The self-absorbed, but also other-inspired and self-propagating, joy of the lark’s singing has thus served as a reflection of the divine joy in creating—a pleasure in or by whose desire (“al cui disio”) everything becomes what it is (“ciascuna cosa qual ell’e diventa”). Each thing here is conceived out of the joy that is condensed in the lyric word. Such was also Adam’s first word—his primiloquium—spoken in joy (a gaudio) to his Creator, outside of whom is no joy (“nullum gaudium sit extra Deum, sed totum in Deo”) and who is himself all joy (“ipse Deus totus sit gaudium”), in De vulgari eloquentia I.iv.4. Lyric—and the creative joy that it embodies—reveals things in their emergence from their original ideation and conceiving in love by the divine Creator, who is pleased with them, pleased that they should exist.
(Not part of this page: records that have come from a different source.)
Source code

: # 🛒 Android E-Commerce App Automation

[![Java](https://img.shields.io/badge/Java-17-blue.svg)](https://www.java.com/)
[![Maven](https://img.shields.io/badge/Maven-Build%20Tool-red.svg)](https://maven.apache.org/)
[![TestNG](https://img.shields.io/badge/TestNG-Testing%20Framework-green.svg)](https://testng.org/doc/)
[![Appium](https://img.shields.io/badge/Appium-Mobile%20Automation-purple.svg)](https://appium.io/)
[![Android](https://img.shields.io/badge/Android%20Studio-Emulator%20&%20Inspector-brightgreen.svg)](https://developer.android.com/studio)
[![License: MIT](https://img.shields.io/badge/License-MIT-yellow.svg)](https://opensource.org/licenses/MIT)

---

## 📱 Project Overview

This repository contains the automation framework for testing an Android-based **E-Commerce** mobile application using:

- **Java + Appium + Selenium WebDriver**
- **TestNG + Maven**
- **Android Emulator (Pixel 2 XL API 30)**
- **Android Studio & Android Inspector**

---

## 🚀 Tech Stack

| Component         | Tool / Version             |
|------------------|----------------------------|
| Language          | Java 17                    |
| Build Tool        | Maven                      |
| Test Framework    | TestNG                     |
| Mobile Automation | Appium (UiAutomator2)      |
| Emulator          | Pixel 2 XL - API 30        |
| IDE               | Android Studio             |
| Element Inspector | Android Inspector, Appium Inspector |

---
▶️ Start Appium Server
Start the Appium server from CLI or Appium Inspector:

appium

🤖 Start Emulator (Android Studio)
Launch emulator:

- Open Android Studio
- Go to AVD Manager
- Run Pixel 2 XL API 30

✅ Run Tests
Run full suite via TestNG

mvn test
From the outset of the cantica, Dante’s desire to know the Cause of his sensations in Paradise is ignited with unprecedented acuteness by the music of the spheres (1.82-84). This desire is satisfied self-reflexively through his own poetic creation. The perception of things in their ontological truth directly in and through pleasure at the source of their Creation by the loving regard of God is repeated and renewed in poetic creation as emblematized by the lark’s singing. Such creation by artistic mimesis incarnates its joy in motion and song and in beauty and praise. It is a mirroring that makes real rather than producing only a virtual ersatz or mere image.

Such reflection is, in some respects, like the mirror in the Roman de la rose that produces “all being” (“tot 1’estre”), “without deception” (“sans decevoir,” 1561) or illusion. The capacity of the mirror to totalize the being of the thing similarly registers in Geoffrey of Vinsauf, who in his Poetria Nova writes that in the mirror the “whole thing” is reflected (Ecce rei speculum; res tota relucet in illo, 712; see section 39). However, desire’s making all things what they are in Dante is a giant step beyond simply reflecting all things in their truth and wholeness. Transcendental philosophy, beginning with Duns Scotus and developing in a modern, Kantian sense, will provide one angle of perception on this step toward productive self-consciousness. These precedents and successors to Dante’s discourse of reflection will be explored in Parts II—IV.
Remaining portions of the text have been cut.